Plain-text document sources
▼▼▼

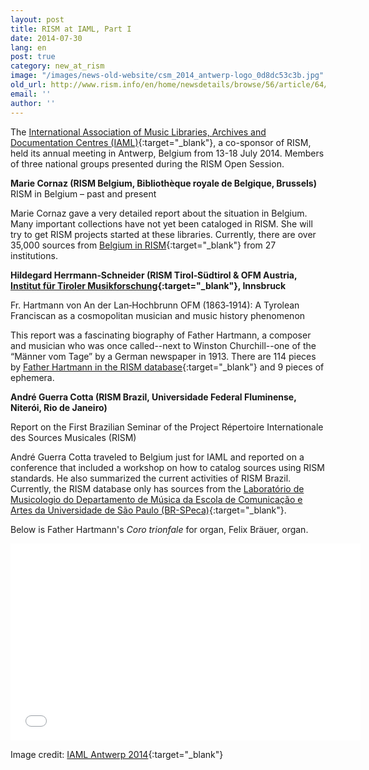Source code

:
 ```yaml
---
layout: post
title: RISM at IAML, Part I
date: 2014-07-30
lang: en
post: true
category: new_at_rism
image: "/images/news-old-website/csm_2014_antwerp-logo_0d8dc53c3b.jpg"
old_url: http://www.rism.info/en/home/newsdetails/browse/56/article/64/rism-at-iaml-part-i.html
email: ''
author: ''
---
```


The [International Association of Music Libraries, Archives and Documentation Centres (IAML)](http://www.iaml.info/){:target="_blank"}, a co-sponsor of RISM, held its annual meeting in Antwerp, Belgium from 13-18 July 2014. Members of three national groups presented during the RISM Open Session.

**Marie Cornaz (RISM Belgium, Bibliothèque royale de Belgique, Brussels)**
RISM in Belgium – past and present

Marie Cornaz gave a very detailed report about the situation in Belgium. Many important collections have not yet been cataloged in RISM. She will try to get RISM projects started at these libraries. Currently, there are over 35,000 sources from [Belgium in RISM](https://opac.rism.info/search?View=rism&siglum=B-*){:target="_blank"} from 27 institutions.

**Hildegard Herrmann‐Schneider (RISM Tirol‐Südtirol & OFM Austria, [Institut für Tiroler Musikforschung](http://www.musikland-tirol.at/index.php){:target="_blank"}, Innsbruck**

Fr. Hartmann von An der Lan‐Hochbrunn OFM (1863‐1914): A Tyrolean Franciscan as a cosmopolitan musician and music history phenomenon

This report was a fascinating biography of Father Hartmann, a composer and musician who was once called--next to Winston Churchill--one of the “Männer vom Tage” by a German newspaper in 1913. There are 114 pieces by [Father Hartmann in the RISM database](https://opac.rism.info/search?View=rism&author=Hartmann+von+An){:target="_blank"} and 9 pieces of ephemera.

**André Guerra Cotta (RISM Brazil, Universidade Federal Fluminense, Niterói, Rio de Janeiro)**

Report on the First Brazilian Seminar of the Project Répertoire Internationale des Sources Musicales (RISM)

André Guerra Cotta traveled to Belgium just for IAML and reported on a conference that included a workshop on how to catalog sources using RISM standards. He also summarized the current activities of RISM Brazil. Currently, the RISM database only has sources from the [Laboratório de Musicologio do Departamento de Música da Escola de Comunicação e Artes da Universidade de São Paulo (BR-SPeca)](https://opac.rism.info/search?View=rism&siglum=BR-SPeca){:target="_blank"}.

Below is Father Hartmann's _Coro trionfale_ for organ, Felix Bräuer, organ.

<iframe width="560" height="315" src="//www.youtube.com/embed/WAFreDYxAUw" frameborder="0" allowfullscreen></iframe>


Image credit: [IAML Antwerp 2014](http://www.libraryconservatoryantwerp.be/iaml2014/index.php){:target="_blank"}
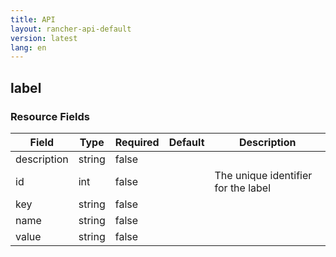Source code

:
 ```yaml
---
title: API
layout: rancher-api-default
version: latest
lang: en
---
```


## label





### Resource Fields

Field | Type | Required | Default | Description
---|---|---|---|---
description | string | false |  | 
id | int | false |  | The unique identifier for the label
key | string | false |  | 
name | string | false |  | 
value | string | false |  |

▲▲▲

▸ EXERCISE:
Return only the number of lines in the entries above that contain the word "index".

▸ SOLUTION TO THE EXERCISE:
2